Development, validation, and characterization of a novel preclinical animal model of social familiarity-induced anxiolysis

Abstract

Social support is a powerful therapeutic against fear and anxiety and is utilized in many psychotherapies. The concept that a familiar or friendly presence helps a person learn to overcome anxiety has been well-known for decades, yet, the basic neural mechanisms that regulate this psychosocial learning remain unknown. A first step towards elucidating these basic mechanisms is the development of a valid preclinical animal model. However, preclinical behavioral models exploring the use of a social presence in reducing anxiety have not been fully characterized. Therefore, it was our goal to identify a useful way in which to study the mechanisms of how a social presence can induce anxiolysis (the reduction of anxiety). We accomplished this goal by characterizing and validating a preclinical model, as well as demonstrating that the model was capable of measuring deficits in rats given a mild traumatic brain injury. To this end, we identified an existing, but uncharacterized model, the social interaction-habituation model, as an effective model of social familiarity-induced anxiolysis (SoFiA), which demonstrates socially enhanced safety learning, or psychosocial learning. We find that as social familiarity develops across time, anxiolysis develops.
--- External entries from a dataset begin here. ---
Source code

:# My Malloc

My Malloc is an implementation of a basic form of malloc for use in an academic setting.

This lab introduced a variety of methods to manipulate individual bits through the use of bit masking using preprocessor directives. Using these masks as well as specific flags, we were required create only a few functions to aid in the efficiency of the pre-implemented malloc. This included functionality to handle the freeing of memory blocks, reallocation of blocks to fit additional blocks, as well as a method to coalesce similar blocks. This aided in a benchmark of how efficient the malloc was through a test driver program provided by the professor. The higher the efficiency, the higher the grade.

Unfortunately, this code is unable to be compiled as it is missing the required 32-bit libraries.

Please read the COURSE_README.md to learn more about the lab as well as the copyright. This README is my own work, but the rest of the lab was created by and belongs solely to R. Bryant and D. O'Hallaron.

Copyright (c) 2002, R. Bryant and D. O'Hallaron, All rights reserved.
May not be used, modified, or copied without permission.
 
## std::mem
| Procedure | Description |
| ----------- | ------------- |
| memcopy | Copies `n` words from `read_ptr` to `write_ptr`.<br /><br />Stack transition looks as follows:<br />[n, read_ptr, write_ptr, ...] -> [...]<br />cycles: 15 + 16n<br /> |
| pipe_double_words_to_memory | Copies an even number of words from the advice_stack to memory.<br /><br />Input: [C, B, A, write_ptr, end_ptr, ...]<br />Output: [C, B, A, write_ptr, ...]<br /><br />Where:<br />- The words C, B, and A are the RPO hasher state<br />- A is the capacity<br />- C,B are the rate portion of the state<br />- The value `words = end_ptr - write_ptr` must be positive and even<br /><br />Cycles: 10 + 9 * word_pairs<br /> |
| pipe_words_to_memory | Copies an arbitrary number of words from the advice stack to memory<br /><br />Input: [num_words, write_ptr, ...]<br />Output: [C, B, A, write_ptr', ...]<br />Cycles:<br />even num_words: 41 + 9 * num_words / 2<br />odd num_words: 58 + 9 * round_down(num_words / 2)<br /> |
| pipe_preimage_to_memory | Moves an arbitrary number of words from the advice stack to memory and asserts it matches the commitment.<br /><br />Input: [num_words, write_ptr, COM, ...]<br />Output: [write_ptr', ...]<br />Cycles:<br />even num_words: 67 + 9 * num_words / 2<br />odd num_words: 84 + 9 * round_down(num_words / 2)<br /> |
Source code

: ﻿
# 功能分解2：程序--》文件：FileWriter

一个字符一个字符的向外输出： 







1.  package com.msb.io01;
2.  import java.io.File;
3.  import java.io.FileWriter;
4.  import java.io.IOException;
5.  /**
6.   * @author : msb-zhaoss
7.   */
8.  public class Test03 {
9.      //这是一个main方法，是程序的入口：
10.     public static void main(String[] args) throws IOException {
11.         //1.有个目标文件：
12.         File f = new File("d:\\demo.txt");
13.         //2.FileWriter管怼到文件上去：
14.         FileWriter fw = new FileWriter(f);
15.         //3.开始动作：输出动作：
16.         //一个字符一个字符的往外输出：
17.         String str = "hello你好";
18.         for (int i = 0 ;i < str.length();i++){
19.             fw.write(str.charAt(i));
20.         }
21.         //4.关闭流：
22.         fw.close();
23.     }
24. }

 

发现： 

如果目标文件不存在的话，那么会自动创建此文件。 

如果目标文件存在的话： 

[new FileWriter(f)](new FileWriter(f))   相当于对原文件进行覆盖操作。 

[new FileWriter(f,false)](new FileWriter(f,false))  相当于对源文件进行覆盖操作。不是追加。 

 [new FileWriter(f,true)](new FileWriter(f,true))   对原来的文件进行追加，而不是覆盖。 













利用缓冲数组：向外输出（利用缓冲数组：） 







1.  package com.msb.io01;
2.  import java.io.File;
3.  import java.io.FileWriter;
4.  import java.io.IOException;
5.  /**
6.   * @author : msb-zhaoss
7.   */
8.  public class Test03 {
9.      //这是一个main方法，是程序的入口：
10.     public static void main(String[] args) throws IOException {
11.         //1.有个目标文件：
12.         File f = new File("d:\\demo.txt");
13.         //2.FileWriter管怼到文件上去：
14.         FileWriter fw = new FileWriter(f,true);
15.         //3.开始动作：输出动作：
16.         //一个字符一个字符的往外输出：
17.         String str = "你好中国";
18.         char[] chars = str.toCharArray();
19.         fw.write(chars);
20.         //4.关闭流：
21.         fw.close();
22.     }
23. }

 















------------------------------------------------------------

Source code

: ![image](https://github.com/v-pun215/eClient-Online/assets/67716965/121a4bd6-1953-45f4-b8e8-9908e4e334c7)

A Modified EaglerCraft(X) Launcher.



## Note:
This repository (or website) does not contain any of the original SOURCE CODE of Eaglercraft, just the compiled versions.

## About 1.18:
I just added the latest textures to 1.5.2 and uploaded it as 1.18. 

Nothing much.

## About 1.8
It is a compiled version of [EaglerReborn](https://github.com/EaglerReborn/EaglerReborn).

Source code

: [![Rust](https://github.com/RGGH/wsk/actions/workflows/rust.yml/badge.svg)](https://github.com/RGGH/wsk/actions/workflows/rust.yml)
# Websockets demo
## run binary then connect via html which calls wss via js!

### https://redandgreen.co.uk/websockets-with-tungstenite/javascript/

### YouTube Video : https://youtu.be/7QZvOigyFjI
We identified that the use of a Bright Light Challenge is a useful anxiogenic stimulus to use during SI-habituation training. The anxiolysis acquired following SI-habituation testing is partner specific, and can be blocked by an inhibition of the medical prefrontal cortex, while it can be enhanced by D-cycloserine. We found that this model identified deficits in SoFiA acquisition in rodents exposed to a mild traumatic brain injury, which, in humans, has been linked to psychosocial deficits. This work is a step in creating ways in which we can study and better understand the regulatory processes of emotions mediated by social behavior.